◆ Source material
=== Section Start ===

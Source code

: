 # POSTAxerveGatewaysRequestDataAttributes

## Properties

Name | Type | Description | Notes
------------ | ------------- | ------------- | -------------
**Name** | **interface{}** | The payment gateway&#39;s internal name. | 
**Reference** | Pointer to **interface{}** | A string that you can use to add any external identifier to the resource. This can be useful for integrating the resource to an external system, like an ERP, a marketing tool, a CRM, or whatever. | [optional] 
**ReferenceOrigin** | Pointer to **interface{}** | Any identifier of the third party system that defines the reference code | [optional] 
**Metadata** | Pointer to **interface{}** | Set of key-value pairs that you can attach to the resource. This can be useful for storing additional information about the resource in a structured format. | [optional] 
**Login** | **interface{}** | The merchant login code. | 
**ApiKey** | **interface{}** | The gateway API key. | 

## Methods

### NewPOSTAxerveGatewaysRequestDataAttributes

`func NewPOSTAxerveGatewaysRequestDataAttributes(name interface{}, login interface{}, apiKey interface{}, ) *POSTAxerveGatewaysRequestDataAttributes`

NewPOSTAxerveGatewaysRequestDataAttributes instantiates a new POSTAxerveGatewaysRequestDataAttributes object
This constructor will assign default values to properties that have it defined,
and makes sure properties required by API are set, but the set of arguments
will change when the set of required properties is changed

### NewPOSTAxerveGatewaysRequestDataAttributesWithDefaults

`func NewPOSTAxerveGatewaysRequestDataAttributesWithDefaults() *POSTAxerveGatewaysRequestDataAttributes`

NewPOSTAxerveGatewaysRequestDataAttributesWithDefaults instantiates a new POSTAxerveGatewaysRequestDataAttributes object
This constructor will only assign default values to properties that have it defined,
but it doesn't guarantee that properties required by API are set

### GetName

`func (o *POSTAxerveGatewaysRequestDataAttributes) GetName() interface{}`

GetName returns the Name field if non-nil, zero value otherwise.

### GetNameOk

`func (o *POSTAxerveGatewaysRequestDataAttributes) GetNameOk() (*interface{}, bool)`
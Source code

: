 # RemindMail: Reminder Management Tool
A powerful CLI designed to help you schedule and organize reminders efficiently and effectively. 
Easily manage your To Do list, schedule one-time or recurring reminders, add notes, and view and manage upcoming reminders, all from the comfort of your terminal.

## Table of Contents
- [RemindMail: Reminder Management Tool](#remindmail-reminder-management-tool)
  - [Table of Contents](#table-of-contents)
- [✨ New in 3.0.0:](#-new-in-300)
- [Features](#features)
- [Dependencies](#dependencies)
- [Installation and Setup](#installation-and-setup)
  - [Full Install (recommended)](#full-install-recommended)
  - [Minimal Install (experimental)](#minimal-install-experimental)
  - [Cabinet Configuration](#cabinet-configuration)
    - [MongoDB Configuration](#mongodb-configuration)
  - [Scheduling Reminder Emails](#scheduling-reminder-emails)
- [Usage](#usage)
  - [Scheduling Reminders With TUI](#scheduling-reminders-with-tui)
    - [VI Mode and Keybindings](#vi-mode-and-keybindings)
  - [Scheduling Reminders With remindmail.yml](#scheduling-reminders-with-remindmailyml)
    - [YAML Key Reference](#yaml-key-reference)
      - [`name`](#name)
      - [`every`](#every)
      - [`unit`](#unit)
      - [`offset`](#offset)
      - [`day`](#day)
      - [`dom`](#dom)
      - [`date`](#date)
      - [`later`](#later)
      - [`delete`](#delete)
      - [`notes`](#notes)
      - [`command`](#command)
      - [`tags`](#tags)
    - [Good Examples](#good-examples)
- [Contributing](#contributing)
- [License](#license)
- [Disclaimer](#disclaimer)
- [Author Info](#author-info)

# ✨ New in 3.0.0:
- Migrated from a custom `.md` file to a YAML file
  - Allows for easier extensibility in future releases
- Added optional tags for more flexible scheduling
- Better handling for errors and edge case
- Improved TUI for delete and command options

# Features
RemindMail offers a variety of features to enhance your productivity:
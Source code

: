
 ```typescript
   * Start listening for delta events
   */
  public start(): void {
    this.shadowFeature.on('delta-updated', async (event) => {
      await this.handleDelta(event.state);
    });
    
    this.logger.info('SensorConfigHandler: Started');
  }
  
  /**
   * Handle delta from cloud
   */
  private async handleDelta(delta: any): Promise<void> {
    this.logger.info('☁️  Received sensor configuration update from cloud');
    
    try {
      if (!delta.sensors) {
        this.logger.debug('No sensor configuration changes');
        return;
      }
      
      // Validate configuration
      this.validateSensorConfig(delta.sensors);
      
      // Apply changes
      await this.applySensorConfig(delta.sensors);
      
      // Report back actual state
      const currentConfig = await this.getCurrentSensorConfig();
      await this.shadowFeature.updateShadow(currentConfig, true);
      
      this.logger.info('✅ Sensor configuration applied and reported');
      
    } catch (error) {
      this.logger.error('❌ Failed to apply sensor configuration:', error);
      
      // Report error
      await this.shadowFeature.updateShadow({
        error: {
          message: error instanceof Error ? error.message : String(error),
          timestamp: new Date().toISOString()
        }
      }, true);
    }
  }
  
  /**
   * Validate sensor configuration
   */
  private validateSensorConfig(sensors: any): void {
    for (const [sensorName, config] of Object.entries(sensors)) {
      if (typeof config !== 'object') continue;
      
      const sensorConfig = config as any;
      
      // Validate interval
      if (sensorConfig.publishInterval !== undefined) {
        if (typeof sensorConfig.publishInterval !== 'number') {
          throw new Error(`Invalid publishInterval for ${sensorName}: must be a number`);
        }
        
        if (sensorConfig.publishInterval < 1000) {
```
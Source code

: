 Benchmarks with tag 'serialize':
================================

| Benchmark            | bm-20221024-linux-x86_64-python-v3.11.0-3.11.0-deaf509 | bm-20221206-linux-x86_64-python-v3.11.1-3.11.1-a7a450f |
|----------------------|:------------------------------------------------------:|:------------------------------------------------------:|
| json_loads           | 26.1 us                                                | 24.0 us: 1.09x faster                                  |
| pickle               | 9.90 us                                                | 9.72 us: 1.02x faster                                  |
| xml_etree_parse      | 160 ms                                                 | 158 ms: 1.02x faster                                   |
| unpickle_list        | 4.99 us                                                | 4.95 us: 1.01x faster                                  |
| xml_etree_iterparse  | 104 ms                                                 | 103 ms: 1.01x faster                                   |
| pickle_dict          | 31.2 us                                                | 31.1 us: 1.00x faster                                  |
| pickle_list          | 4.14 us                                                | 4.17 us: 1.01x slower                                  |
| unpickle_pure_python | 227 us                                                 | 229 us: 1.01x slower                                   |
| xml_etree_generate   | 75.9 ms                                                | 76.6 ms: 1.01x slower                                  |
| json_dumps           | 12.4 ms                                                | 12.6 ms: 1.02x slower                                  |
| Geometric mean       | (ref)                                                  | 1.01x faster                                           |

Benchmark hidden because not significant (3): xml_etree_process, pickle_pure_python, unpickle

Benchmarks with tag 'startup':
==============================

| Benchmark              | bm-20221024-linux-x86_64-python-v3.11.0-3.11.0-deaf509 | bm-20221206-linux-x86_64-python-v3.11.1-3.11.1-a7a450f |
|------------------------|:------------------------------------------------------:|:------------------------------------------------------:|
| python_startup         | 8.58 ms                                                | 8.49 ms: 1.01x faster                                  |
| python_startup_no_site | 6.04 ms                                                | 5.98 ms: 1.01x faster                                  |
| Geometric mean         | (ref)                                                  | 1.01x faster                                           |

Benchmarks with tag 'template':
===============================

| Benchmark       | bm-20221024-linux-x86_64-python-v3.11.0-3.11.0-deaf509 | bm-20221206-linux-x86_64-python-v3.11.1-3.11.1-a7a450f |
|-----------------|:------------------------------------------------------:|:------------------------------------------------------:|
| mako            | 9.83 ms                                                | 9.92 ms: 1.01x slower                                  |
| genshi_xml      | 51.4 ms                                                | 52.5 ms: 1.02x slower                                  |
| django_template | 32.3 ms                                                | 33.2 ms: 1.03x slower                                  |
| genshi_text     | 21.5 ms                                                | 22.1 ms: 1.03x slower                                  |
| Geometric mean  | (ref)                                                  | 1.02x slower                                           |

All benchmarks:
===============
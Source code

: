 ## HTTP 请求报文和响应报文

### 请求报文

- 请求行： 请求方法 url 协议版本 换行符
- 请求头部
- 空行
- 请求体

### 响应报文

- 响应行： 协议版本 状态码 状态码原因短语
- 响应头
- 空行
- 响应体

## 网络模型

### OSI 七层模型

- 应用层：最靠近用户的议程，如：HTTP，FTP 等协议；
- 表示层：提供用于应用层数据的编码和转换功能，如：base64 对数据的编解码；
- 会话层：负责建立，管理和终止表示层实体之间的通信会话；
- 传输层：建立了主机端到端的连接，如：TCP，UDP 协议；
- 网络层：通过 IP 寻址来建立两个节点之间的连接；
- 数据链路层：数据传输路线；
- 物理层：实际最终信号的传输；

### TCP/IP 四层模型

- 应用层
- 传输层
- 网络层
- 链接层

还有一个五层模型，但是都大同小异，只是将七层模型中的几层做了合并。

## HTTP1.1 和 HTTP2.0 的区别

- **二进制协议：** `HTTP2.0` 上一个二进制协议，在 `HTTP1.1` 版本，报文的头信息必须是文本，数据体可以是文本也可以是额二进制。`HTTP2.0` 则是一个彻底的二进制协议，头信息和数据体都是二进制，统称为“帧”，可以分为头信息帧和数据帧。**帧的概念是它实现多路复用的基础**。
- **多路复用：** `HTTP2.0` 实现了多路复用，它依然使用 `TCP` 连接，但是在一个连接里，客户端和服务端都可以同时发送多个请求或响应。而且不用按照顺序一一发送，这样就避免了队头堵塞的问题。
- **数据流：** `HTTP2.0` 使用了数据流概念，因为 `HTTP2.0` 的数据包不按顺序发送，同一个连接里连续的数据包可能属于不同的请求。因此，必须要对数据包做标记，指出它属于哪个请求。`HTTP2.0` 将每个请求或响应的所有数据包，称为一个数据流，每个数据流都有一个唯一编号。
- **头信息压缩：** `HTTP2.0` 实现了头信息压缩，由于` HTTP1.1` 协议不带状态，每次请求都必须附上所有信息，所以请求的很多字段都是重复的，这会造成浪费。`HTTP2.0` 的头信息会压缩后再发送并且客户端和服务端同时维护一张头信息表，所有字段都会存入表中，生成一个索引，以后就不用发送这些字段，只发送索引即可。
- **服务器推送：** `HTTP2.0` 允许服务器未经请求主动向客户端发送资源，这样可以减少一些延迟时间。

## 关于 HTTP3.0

=== Section End ===

◆ What the task requires
Everything above from the line containing "76.6 ms: 1.01x" down to the line containing "12.6 ms: 1.02x" should be copied exactly, both end lines included, and nothing else.

◆ Response to this task
| xml_etree_generate   | 75.9 ms                                                | 76.6 ms: 1.01x slower                                  |
| json_dumps           | 12.4 ms                                                | 12.6 ms: 1.02x slower                                  |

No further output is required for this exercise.